Era inegável a génese não marinha destas lavas e destes piroclastos, evidências de origem vulcânica bem conhecidas e descritas por homens ilustres como Plínio, no início do primeiro milénio, ou por Agricola, no século XVI. Todavia, para os neptunistas, este vulcanismo, que não podiam negar, resultava da fusão de outras rochas em regiões onde tivesse lugar a combustão de camadas subjacentes de carvão ou de betume, uma concepção errónea vinda da Antiguidade, expressa, por exemplo, no poema latino do século I, Aetna, e reforçada pelo facto de já então serem conhecidas na Europa importantes minas de carvão fóssil. Entre quem assim pensava, contava-se o francês Étienne Guettard (1715 - 1786) que, tendo sido um neptunista convicto, se tornou um dos primeiros defensores da teoria vulcanista, então a despontar timidamente.

A sucessão estratigráfica divulgada pelo grande Mestre de Freiberga, vingou por algumas décadas, até meados do século XIX com o valor de uma escala litostratigráfica global que, embora cheia de imprecisões, era a possível nesse tempo. Nesta concepção, os materiais depositados pelas águas do dito Oceano Primordial teriam dado origem aos continentes e formado, praticamente, todas as rochas; estratificadas ou não; que os constituem.

A concepção de Werner era amplamente confirmada nos Alpes pelo suíço Horace de Saussure (1740 – 1799) e nos Urais pelo alemão Peter Simon Pallas (1741 – 1811).

Porém, duas grandes questões abalavam o neptunismo. Uma delas vinda de um dos seus críticos mais intransigentes, o italiano e contemporâneo Scipio Breislak (1748 - 1826), que perguntava, com alguma ironia, onde se havia escondido toda a água desse imenso oceano global e insistia, dizendo que, por muito grande que fosse, esse oceano não poderia ter contido em suspensão todos os constituintes das rochas da imensa crosta. A outra questão centrava-se na origem do basalto.

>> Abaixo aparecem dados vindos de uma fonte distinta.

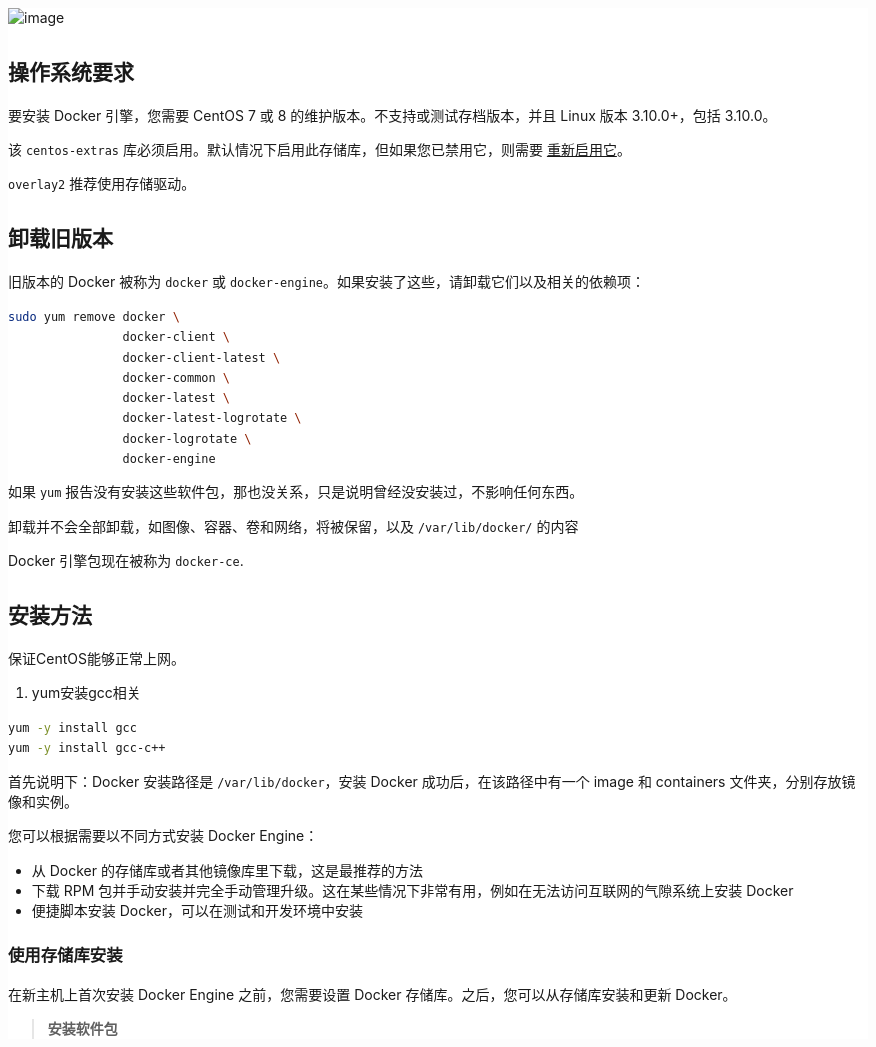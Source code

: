 ![image](https://jsd.cdn.zzko.cn/gh/xustudyxu/image-hosting1@master/20220904/image.7hh30r9dad40.webp)

## 操作系统要求

要安装 Docker 引擎，您需要 CentOS 7 或 8 的维护版本。不支持或测试存档版本，并且 Linux 版本 3.10.0+，包括 3.10.0。

该 `centos-extras` 库必须启用。默认情况下启用此存储库，但如果您已禁用它，则需要 [重新启用它](https://wiki.centos.org/AdditionalResources/Repositories)。

`overlay2` 推荐使用存储驱动。

## 卸载旧版本

旧版本的 Docker 被称为 `docker` 或 `docker-engine`。如果安装了这些，请卸载它们以及相关的依赖项：

```sh
sudo yum remove docker \
                docker-client \
                docker-client-latest \
                docker-common \
                docker-latest \
                docker-latest-logrotate \
                docker-logrotate \
                docker-engine
```

如果 `yum` 报告没有安装这些软件包，那也没关系，只是说明曾经没安装过，不影响任何东西。

卸载并不会全部卸载，如图像、容器、卷和网络，将被保留，以及 `/var/lib/docker/` 的内容

Docker 引擎包现在被称为 `docker-ce`.

## 安装方法

保证CentOS能够正常上网。

1. yum安装gcc相关

```sh
yum -y install gcc
yum -y install gcc-c++
```

首先说明下：Docker 安装路径是 `/var/lib/docker`，安装 Docker 成功后，在该路径中有一个 image 和 containers 文件夹，分别存放镜像和实例。

您可以根据需要以不同方式安装 Docker Engine：

- 从 Docker 的存储库或者其他镜像库里下载，这是最推荐的方法
- 下载 RPM 包并手动安装并完全手动管理升级。这在某些情况下非常有用，例如在无法访问互联网的气隙系统上安装 Docker
- 便捷脚本安装 Docker，可以在测试和开发环境中安装

### 使用存储库安装

在新主机上首次安装 Docker Engine 之前，您需要设置 Docker 存储库。之后，您可以从存储库安装和更新 Docker。

> **安装软件包**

O geólogo italiano Arduíno de Pádua e os franceses, Jean-Louis Giraud Soulavie, Faujas de Saint-Fond e Déodat Dolomieu, seus contemporâneos, familiarizados com o vulcanismo actual e subactual, defendiam que o basalto antigo (entendido, no modelo neptunista, como um precipitado químico, a partir das águas do dito oceano) era, pura e simplesmente, rocha solidificada a partir de lava produzida por vulcões há muito extintos. A esta nova concepção, Werner contrapunha, afirmando que o basalto antigo com as características das lavas actuais resultava do facto de o precipitado original ter sido fundido pelo fogo alimentado pela combustão das camadas de carvão subjacentes, um argumento que não convenceu os seus opositores.

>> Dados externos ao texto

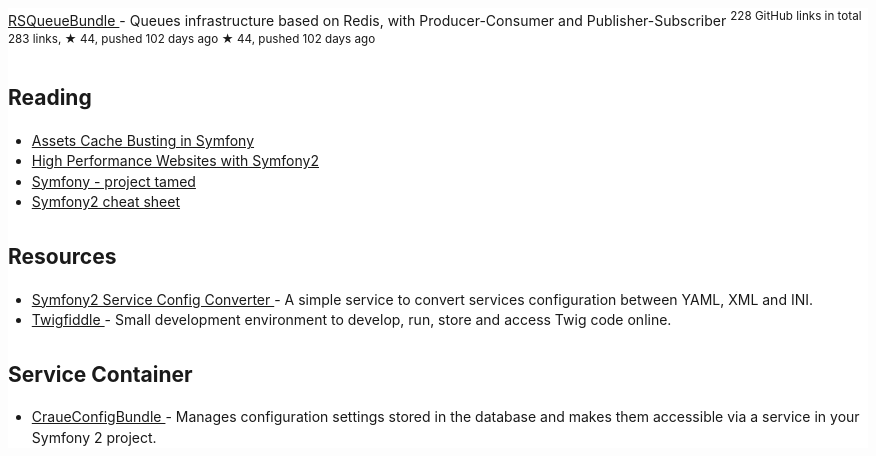   <a href="https://github.com/mmoreram/RSQueueBundle">
   RSQueueBundle
  </a>
  - Queues infrastructure based on Redis, with Producer-Consumer and Publisher-Subscriber
  <sup>
   228 GitHub links in total 283 links, ★ 44, pushed 102 days ago
  </sup>
  <sup>
   &#9733 44, pushed 102 days ago
  </sup>
 </li>
</ul>
<h2>
 Reading
</h2>
<ul>
 <li>
  <a href="http://elnur.pro/assets-cache-busting-in-symfony/">
   Assets Cache Busting in Symfony
  </a>
 </li>
 <li>
  <a href="http://slides.seld.be/?file=2011-10-20+High+Performance+Websites+with+Symfony2.html">
   High Performance Websites with Symfony2
  </a>
 </li>
 <li>
  <a href="http://clearcode.cc/2014/03/symfony-project/">
   Symfony - project tamed
  </a>
 </li>
 <li>
  <a href="http://www.symfony2cheatsheet.com/">
   Symfony2 cheat sheet
  </a>
 </li>
</ul>
<h2>
 Resources
</h2>
<ul>
 <li>
  <a href="http://converter.rosstuck.com/">
   Symfony2 Service Config Converter
  </a>
  - A simple service to convert services configuration between YAML, XML and INI.
 </li>
 <li>
  <a href="http://twigfiddle.com/">
   Twigfiddle
  </a>
  - Small development environment to develop, run, store and access Twig code online.
 </li>
</ul>
<h2>
 Service Container
</h2>
<ul>
 <li>
  <a href="https://github.com/craue/CraueConfigBundle">
   CraueConfigBundle
  </a>
  - Manages configuration settings stored in the database and makes them accessible via a service in your Symfony 2 project.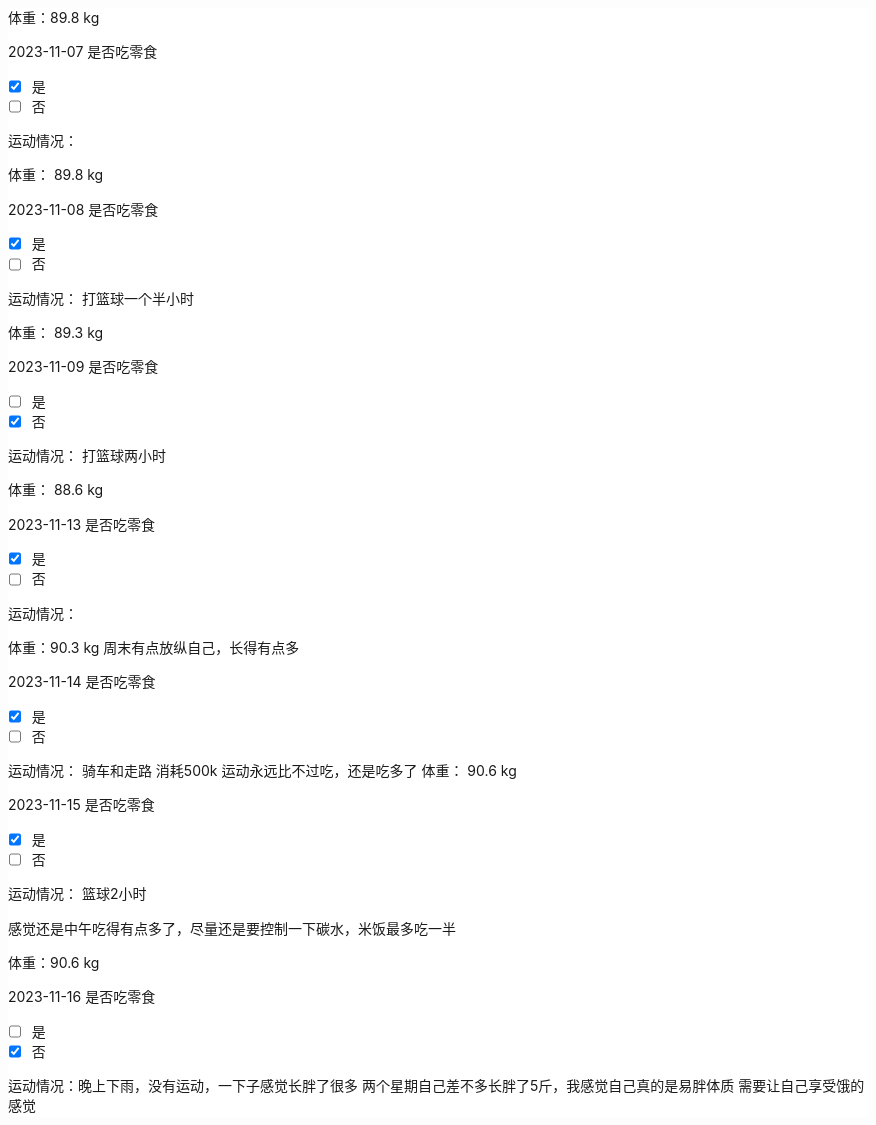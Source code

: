 体重：89.8     kg

2023-11-07 是否吃零食
+ [x] 是  
+ [ ] 否

运动情况： 

体重：  89.8   kg

2023-11-08 是否吃零食
+ [x] 是  
+ [ ] 否

运动情况： 打篮球一个半小时

体重：  89.3   kg

2023-11-09 是否吃零食
+ [ ] 是  
+ [x] 否

运动情况： 打篮球两小时

体重：   88.6  kg

2023-11-13 是否吃零食
+ [x] 是  
+ [ ] 否

运动情况： 

体重：90.3     kg
周末有点放纵自己，长得有点多

2023-11-14 是否吃零食
+ [x] 是  
+ [ ] 否

运动情况： 骑车和走路  消耗500k
运动永远比不过吃，还是吃多了
体重：   90.6  kg

2023-11-15 是否吃零食
+ [x] 是  
+ [ ] 否

运动情况： 篮球2小时

感觉还是中午吃得有点多了，尽量还是要控制一下碳水，米饭最多吃一半

体重：90.6     kg

2023-11-16 是否吃零食
+ [ ] 是  
+ [x] 否

运动情况：晚上下雨，没有运动，一下子感觉长胖了很多
两个星期自己差不多长胖了5斤，我感觉自己真的是易胖体质
需要让自己享受饿的感觉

Surgiu, então, uma das mais notáveis polémicas no domínio das geociências. Aos neptunistas, centrados na escola alemã de Freiberga e, por isso, também chamados wernerianos, opunham-se os vulcanistas contemporâneos, com particular relevo para os geólogos italianos e franceses, com toda a experiência que tinham do vulcanismo activo no Mediterrâneo, no caso dos primeiros, e do vulcanismo relativamente recente, do Miocénico inferior (20 Ma) ao Quaternário, embora extinto mas ainda evidente, nos Puys-de-Dôme, no Maciço Central francês, no caso dos segundos.

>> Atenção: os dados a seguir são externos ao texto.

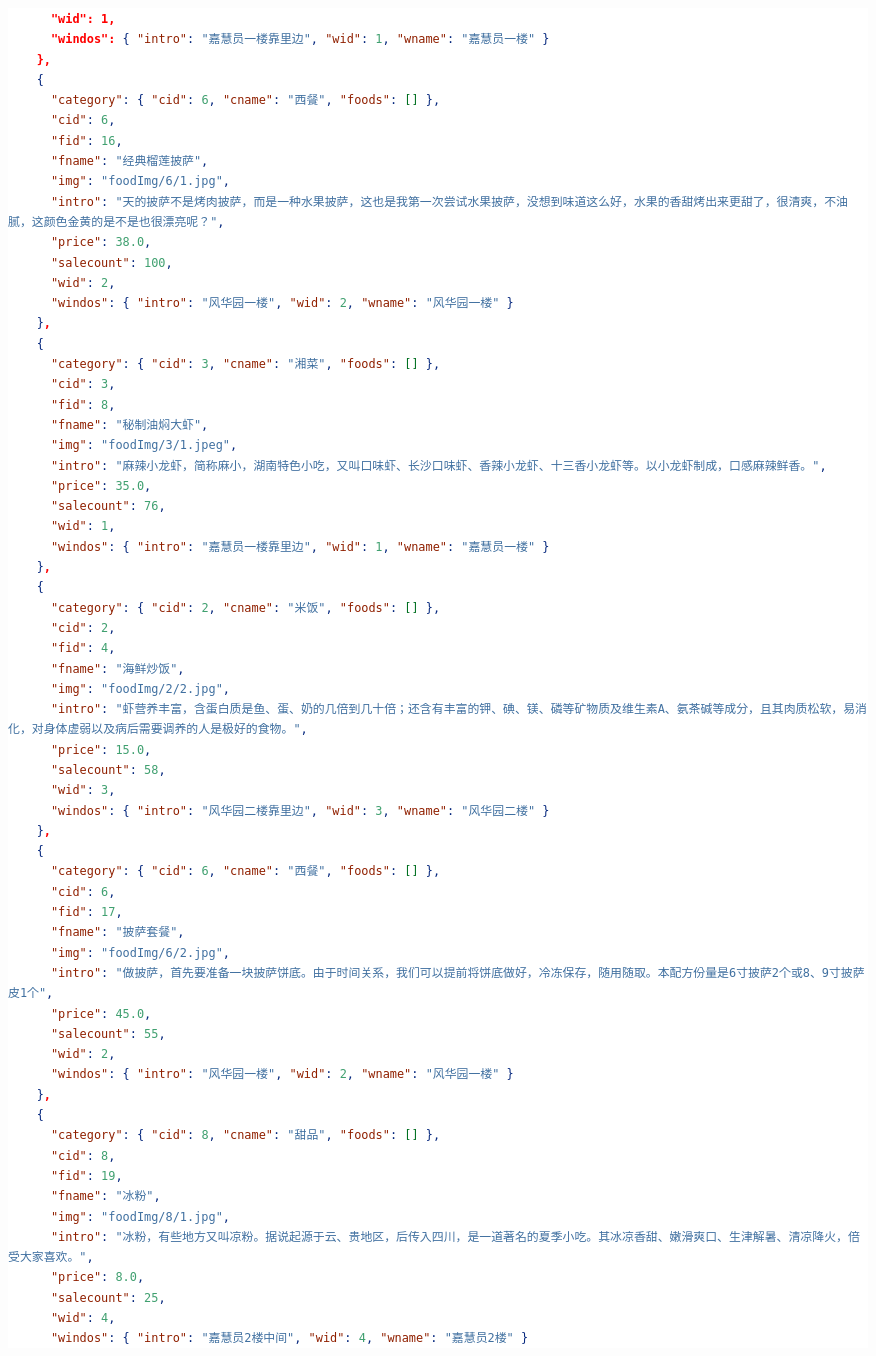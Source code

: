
 ```json
      "wid": 1,
      "windos": { "intro": "嘉慧员一楼靠里边", "wid": 1, "wname": "嘉慧员一楼" }
    },
    {
      "category": { "cid": 6, "cname": "西餐", "foods": [] },
      "cid": 6,
      "fid": 16,
      "fname": "经典榴莲披萨",
      "img": "foodImg/6/1.jpg",
      "intro": "天的披萨不是烤肉披萨，而是一种水果披萨，这也是我第一次尝试水果披萨，没想到味道这么好，水果的香甜烤出来更甜了，很清爽，不油腻，这颜色金黄的是不是也很漂亮呢？",
      "price": 38.0,
      "salecount": 100,
      "wid": 2,
      "windos": { "intro": "风华园一楼", "wid": 2, "wname": "风华园一楼" }
    },
    {
      "category": { "cid": 3, "cname": "湘菜", "foods": [] },
      "cid": 3,
      "fid": 8,
      "fname": "秘制油焖大虾",
      "img": "foodImg/3/1.jpeg",
      "intro": "麻辣小龙虾，简称麻小，湖南特色小吃，又叫口味虾、长沙口味虾、香辣小龙虾、十三香小龙虾等。以小龙虾制成，口感麻辣鲜香。",
      "price": 35.0,
      "salecount": 76,
      "wid": 1,
      "windos": { "intro": "嘉慧员一楼靠里边", "wid": 1, "wname": "嘉慧员一楼" }
    },
    {
      "category": { "cid": 2, "cname": "米饭", "foods": [] },
      "cid": 2,
      "fid": 4,
      "fname": "海鲜炒饭",
      "img": "foodImg/2/2.jpg",
      "intro": "虾营养丰富，含蛋白质是鱼、蛋、奶的几倍到几十倍；还含有丰富的钾、碘、镁、磷等矿物质及维生素A、氨茶碱等成分，且其肉质松软，易消化，对身体虚弱以及病后需要调养的人是极好的食物。",
      "price": 15.0,
      "salecount": 58,
      "wid": 3,
      "windos": { "intro": "风华园二楼靠里边", "wid": 3, "wname": "风华园二楼" }
    },
    {
      "category": { "cid": 6, "cname": "西餐", "foods": [] },
      "cid": 6,
      "fid": 17,
      "fname": "披萨套餐",
      "img": "foodImg/6/2.jpg",
      "intro": "做披萨，首先要准备一块披萨饼底。由于时间关系，我们可以提前将饼底做好，冷冻保存，随用随取。本配方份量是6寸披萨2个或8、9寸披萨皮1个",
      "price": 45.0,
      "salecount": 55,
      "wid": 2,
      "windos": { "intro": "风华园一楼", "wid": 2, "wname": "风华园一楼" }
    },
    {
      "category": { "cid": 8, "cname": "甜品", "foods": [] },
      "cid": 8,
      "fid": 19,
      "fname": "冰粉",
      "img": "foodImg/8/1.jpg",
      "intro": "冰粉，有些地方又叫凉粉。据说起源于云、贵地区，后传入四川，是一道著名的夏季小吃。其冰凉香甜、嫩滑爽口、生津解暑、清凉降火，倍受大家喜欢。",
      "price": 8.0,
      "salecount": 25,
      "wid": 4,
      "windos": { "intro": "嘉慧员2楼中间", "wid": 4, "wname": "嘉慧员2楼" }
```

Serenados os ânimos e numa análise histórica, necessariamente desapaixonada, deve atribuir-se à visão neptunista o mérito de ter interpretado a consolidação dos sedimentos de uma forma mais correcta do que a contida na teoria plutonista protagonizada por James Hutton (1726 - 1797), na Escócia. Com efeito, a diagénese está mais próxima da concepção werneriana do que a preconizada por Hutton e seus seguidores, que apontavam o calor como o principal agente da consolidação dos sedimentos. Assim, por exemplo, para os plutonistas, os conglomerados, que hoje sabemos serem de cimento silicioso, eram vistos, erroneamente, como cascalheiras antigas que haviam sido penetradas ou injectadas por sílica em fusão, a mesma que, segundo eles, gerava as concreções de sílex no Cré (Cretácico) inglês e francês. A teoria de Werner assentava numa sequência de estratos que, não sendo ainda a biostratigrafia dos séculos XIX e XX, tinha valor cronológico, embora relativo. A teoria de Hutton prescindia desse enquadramento temporal indissociável da história geológica, o que constituiu uma das suas fragilidades.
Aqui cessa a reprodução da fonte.